Here are some of the birds recently netted on Fynbos and released.

More information about the Biodiversity and Development Institute:

BDI website:

The Biodiversity and Development Institute (BDI) is a non-profit company designed to foster research and community action in the fields of biodiversity conservation and social development. The Biodiversity and Development Institute is composed of three departments which operate under six independent models that have overlapping missions. The Citizen Science Department seeks to connect people with conservation- and development-related research projects and seeks to help orchestrate that research, disseminate the results, and support community action. The Research Consulting Department seeks to promote rigorous research in conservation and development by providing technical and logistical support to the existing research community. The Research Training Department seeks to train and build the capacity of research professionals across several rungs of the research ladder, including under-graduate students, post-graduate students, field assistants, and early-career scientists.

The Citizen Science Department of the Biodiversity and Development Institute seeks to link citizens who have an existing interest in biodiversity and development research with opportunities where they can volunteer on and contribute to long-term research projects.

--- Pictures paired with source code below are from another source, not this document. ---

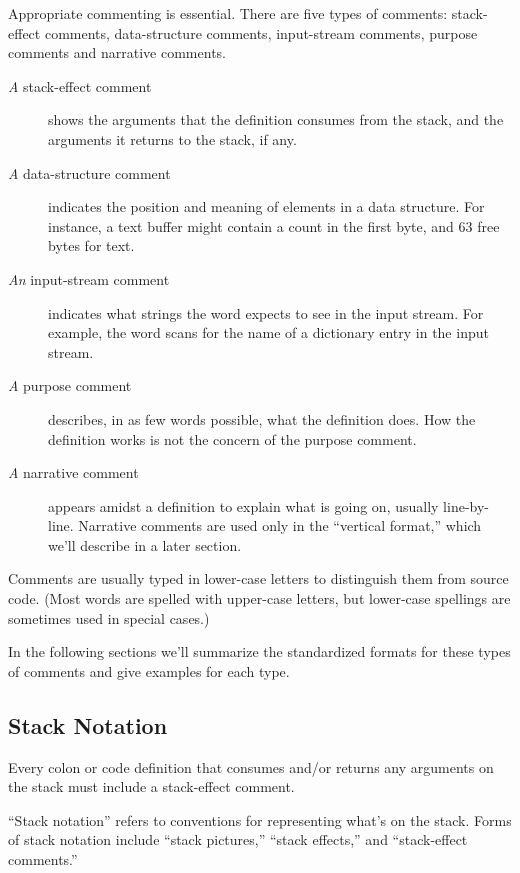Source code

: Appropriate commenting is essential.  There are five types of comments:
stack-effect comments, data-structure comments, input-stream comments,
purpose comments and narrative comments.
\begin{description}
\item[\emph{A} stack-effect comment]%
shows the arguments that the definition consumes from the stack, and
the arguments it returns to the stack, if any.

\item[\emph{A} data-structure comment]%
indicates the position and meaning of elements in a data structure.
For instance, a text buffer might contain a count in the first byte,
and 63 free bytes for text.

\item[\emph{An} input-stream comment]%
indicates what strings the word expects to see in the input stream.
For example, the \Forth{} word  scans for the name of a
dictionary entry in the input stream.

\item[\emph{A} purpose comment]%
describes, in as few words possible, what the definition does.  How
the definition works is not the concern of the purpose comment.

\item[\emph{A} narrative comment]%
appears amidst a definition to explain what is going on, usually
line-by-line.  Narrative comments are used only in the ``vertical
format,'' which we'll describe in a later section.
\end{description}

Comments are usually typed in lower-case letters to distinguish them
from source code.  (Most \Forth{} words are spelled with upper-case
letters, but lower-case spellings are sometimes used in special cases.)

In the following sections we'll summarize the standardized formats
for these types of comments and give examples for each type.

\subsection{Stack Notation}%
\begin{tip}
Every colon or code definition that consumes and/or returns any arguments
on the stack must include a stack-effect comment.
\end{tip}
``Stack notation'' refers to conventions for representing what's on
the stack.  Forms of stack notation include ``stack pictures,''
``stack effects,'' and ``stack-effect comments.''%
%

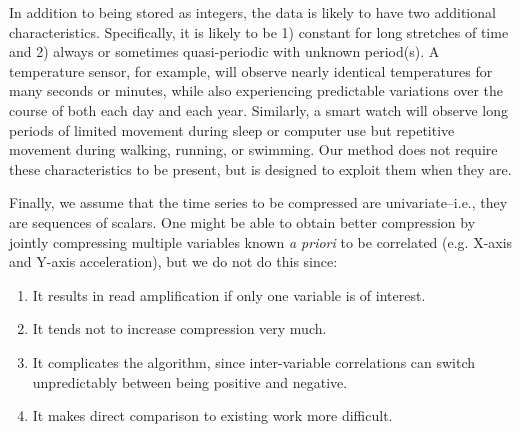 In addition to being stored as integers, the data is likely to have two additional characteristics. Specifically, it is likely to be 1) constant for long stretches of time and 2) always or sometimes quasi-periodic with unknown period(s). A temperature sensor, for example, will observe nearly identical temperatures for many seconds or minutes, while also experiencing predictable variations over the course of both each day and each year. Similarly, a smart watch will observe long periods of limited movement during sleep or computer use but repetitive movement during walking, running, or swimming. Our method does not require these characteristics to be present, but is designed to exploit them when they are.

Finally, we assume that the time series to be compressed are univariate--i.e., they are sequences of scalars. One might be able to obtain better compression by jointly compressing multiple variables known \textit{a priori} to be correlated (e.g. X-axis and Y-axis acceleration), but we do not do this since:

\begin{enumerate}[leftmargin=4mm]
\item It results in read amplification if only one variable is of interest.
\item It tends not to increase compression very much.
\item It complicates the algorithm, since inter-variable correlations can switch unpredictably between being positive and negative.
\item It makes direct comparison to existing work more difficult.
\end{enumerate}




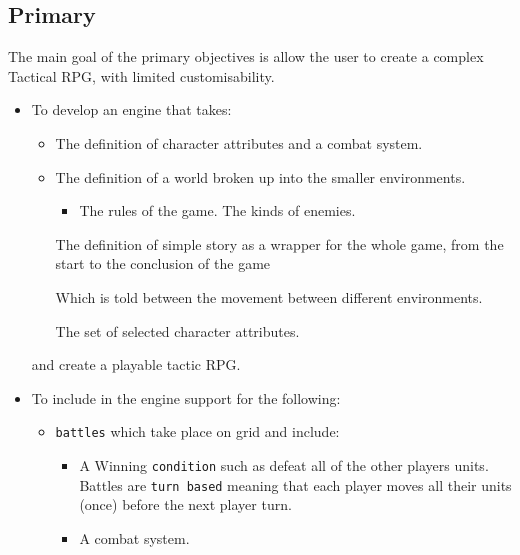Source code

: \subsection{Primary}
\label{primary}
The main goal of the primary objectives is allow the user to create a complex Tactical RPG, with limited customisability.  
\begin{itemize}
\item To develop an engine that takes:
\begin{itemize}

 \item The definition of character attributes and a combat system.
	\item The definition of a world broken up into the smaller environments.
	\begin{itemize}
		\item The rules of the game.
		\cross The kinds of enemies.
	\end{itemize}
	
	\tick The definition of simple story as a wrapper for the whole game, from the start to the conclusion of the game
	\begin{itemize}
		\cross Which is told between the movement between different environments.
	\end{itemize}
	                        
	\cross The set of selected character attributes.
	
\end{itemize}
and create a playable tactic RPG.

\item To include in the engine support for the following:
\begin{itemize}
	\tick \texttt{units} with a fixed set of associated attributes such as:
	\begin{itemize}
		\tick Hit-points (which represent the health of the unit).
		\tick Strength.
		\tick Defence.
		\tick Move (The number of tiles the unit can move each turn).
	\end{itemize}
	
	\item \texttt{battles} which take place on grid and include:
	\begin{itemize}
		\tick  A set number of \texttt{units} for each player.
		\item A Winning \texttt{condition} such as defeat all of the other players units.
		\tick  Battles are \texttt{turn based} meaning that each player moves all their units (once) before the next player turn.   
		\item A combat system.
	\end{itemize}
	

\end{itemize}
\end{itemize}
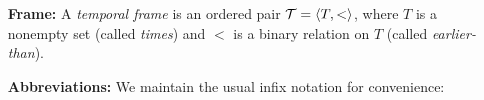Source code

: \documentclass[a4paper, 11pt]{article} %
\begin{document}
\begin{enumerate}[leftmargin=1.2in] %
  \item[\bf Frame:] A \textit{temporal frame} is an ordered pair $\mathcal{T} = \langle T,<\rangle$, where $T$ is a nonempty set (called \textit{times}) and $<$ is a binary relation on $T$ (called \textit{earlier-than}).
  \item[\bf Abbreviations:] We maintain the usual infix notation for convenience:
    \begin{itemize}
\end{itemize}
\end{enumerate}
\end{document}
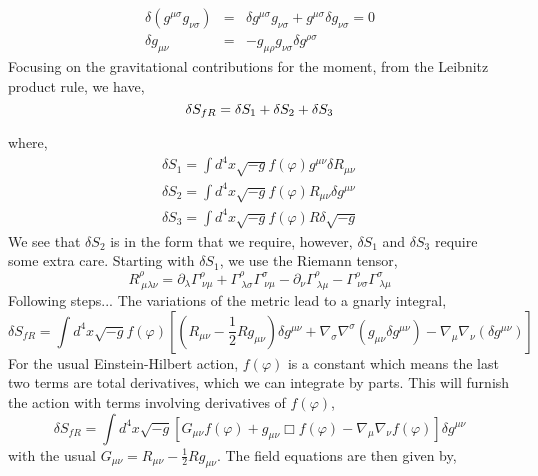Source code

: \begin{eqnarray}
    \delta(g^{\mu\sigma}g_{\nu\sigma}) &=& \delta g^{\mu\sigma}g_{\nu\sigma} + g^{\mu\sigma}\delta g_{\nu\sigma}= 0 \nonumber\\
    \delta g_{\mu\nu} &=& -g_{\mu\rho}g_{\nu\sigma}\delta g^{\rho\sigma}
\end{eqnarray}
Focusing on the gravitational contributions for the moment, from the Leibnitz product rule, we have,
\begin{equation}
    \delta S_{fR} = \delta S_1 + \delta S_2 + \delta S_3\\
\end{equation}

where,
\begin{eqnarray*}
    \delta S_1 = \int d^4 x \sqrt{-g} f(\varphi) g^{\mu\nu}\delta R_{\mu\nu}\\
    \delta S_2 = \int d^4 x \sqrt{-g} f(\varphi) R_{\mu\nu} \delta g^{\mu\nu}\\
    \delta S_3 = \int d^4 x \sqrt{-g} f(\varphi) R\delta\sqrt{-g}
\end{eqnarray*}
We see that $\delta S_2$ is in the form that we require, however, $\delta S_1$ and $\delta S_3$ require some extra care. Starting with $\delta S_1$, we use the Riemann tensor, 
\begin{equation}
    R^{\rho}_{\ \mu \lambda \nu} = \partial_{\lambda}\Gamma^{\rho}_{\ \nu \mu} + \Gamma^{\rho}_{\ \lambda \sigma} \Gamma^{\sigma}_{\ \nu\mu} - \partial_{\nu}\Gamma^{\rho}_{\ \lambda \mu} - \Gamma^{\rho}_{\ \nu \sigma} \Gamma^{\sigma}_{\ \lambda\mu}
\end{equation}
Following steps...
The variations of the metric lead to a gnarly integral, 
\begin{equation}
    \delta S_{fR} = \int d^4x\sqrt{-g}f(\varphi)\left[\left(R_{\mu\nu}- \frac{1}{2} Rg_{\mu\nu}\right)\delta g^{\mu\nu} + \nabla_{\sigma}\nabla^{\sigma}(g_{\mu\nu}\delta g^{\mu\nu}) - \nabla_{\mu}\nabla_{\nu}(\delta g^{\mu\nu})\right]
\end{equation}
For the usual Einstein-Hilbert action, $f(\varphi)$ is a constant which means the last two terms are total derivatives, which we can integrate by parts. This will furnish the action with terms involving derivatives of $f(\varphi)$,
\begin{equation}
    \delta S_{fR} = \int d^4x\sqrt{-g}\left[G_{\mu\nu}f(\varphi) + g_{\mu\nu}\Box f(\varphi)  - \nabla_{\mu}\nabla_{\nu}f(\varphi)\right]\delta g^{\mu\nu}
\end{equation}
with the usual $G_{\mu\nu} = R_{\mu\nu}- \frac{1}{2} Rg_{\mu\nu}$. The field equations are then given by,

In the process of training and assisting students, providing immersive opportunities for informal researchers, and collaborating with local communities, the Biodiversity and Development Institute’s mission is to transform all stakeholders into citizen scientists.

As part of this department, the Biodiversity and Development Institute runs bird ringing expeditions in Africa, in which bird ringing enthusiasts can contribute valuable data to long-term ringing projects, whilst having an immersive bird ringing experience with African bird species. These expeditions are led by expert ringers at sites specially-selected in key African habitats. These expeditions combine citizen science with opportunities to explore some of Africa’s iconic bird species and habitats.

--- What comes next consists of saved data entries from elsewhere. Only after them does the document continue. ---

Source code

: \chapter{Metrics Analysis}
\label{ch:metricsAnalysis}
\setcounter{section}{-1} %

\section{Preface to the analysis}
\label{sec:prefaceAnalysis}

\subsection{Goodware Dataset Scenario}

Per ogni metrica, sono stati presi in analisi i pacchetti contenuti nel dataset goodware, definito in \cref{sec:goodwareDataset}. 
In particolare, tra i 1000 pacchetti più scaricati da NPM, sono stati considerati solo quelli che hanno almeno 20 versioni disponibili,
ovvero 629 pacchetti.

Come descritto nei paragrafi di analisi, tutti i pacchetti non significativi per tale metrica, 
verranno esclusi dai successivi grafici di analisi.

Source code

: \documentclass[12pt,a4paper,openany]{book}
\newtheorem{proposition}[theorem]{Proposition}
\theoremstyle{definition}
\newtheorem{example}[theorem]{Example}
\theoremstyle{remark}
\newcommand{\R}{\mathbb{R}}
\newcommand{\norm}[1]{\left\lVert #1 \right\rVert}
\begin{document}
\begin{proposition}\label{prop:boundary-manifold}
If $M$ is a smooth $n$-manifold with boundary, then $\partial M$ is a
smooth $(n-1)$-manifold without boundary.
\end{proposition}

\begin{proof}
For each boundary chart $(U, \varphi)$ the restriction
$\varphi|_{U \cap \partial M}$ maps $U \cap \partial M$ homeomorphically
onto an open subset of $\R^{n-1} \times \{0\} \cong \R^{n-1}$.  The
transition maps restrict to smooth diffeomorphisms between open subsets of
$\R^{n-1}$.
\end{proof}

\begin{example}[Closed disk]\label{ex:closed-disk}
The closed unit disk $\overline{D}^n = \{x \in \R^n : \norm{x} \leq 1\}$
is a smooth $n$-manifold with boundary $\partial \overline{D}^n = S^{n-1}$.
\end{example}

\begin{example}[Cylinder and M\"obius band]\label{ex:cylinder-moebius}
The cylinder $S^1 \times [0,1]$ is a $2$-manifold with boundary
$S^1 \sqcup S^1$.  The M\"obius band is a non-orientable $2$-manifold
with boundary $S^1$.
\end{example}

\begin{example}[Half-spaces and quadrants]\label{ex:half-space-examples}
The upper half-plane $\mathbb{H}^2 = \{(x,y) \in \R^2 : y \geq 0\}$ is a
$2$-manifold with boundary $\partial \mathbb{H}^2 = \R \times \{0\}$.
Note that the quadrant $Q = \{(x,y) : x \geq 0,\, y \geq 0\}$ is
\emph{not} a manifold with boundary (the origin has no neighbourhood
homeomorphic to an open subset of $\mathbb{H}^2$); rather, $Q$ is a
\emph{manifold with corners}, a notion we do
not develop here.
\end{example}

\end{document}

The Research Training Department provides training and continuing education opportunities in the fields of quantitative analysis, citizen science, database management, academic writing and workflow, and ecological field research. This department creates these opportunities in the form of tutoring, workshops, traditional in-class courses, and distributed or online courses. This Biodiversity and Development Institute department also provides fundamental training in conducting field research. This department establishes field sites by drawing on a considerable network of landowners and communities who want research to be done in their areas. This department sources local and international under-graduate students, post-graduate students, volunteers, and interns, to conduct research projects at those sites.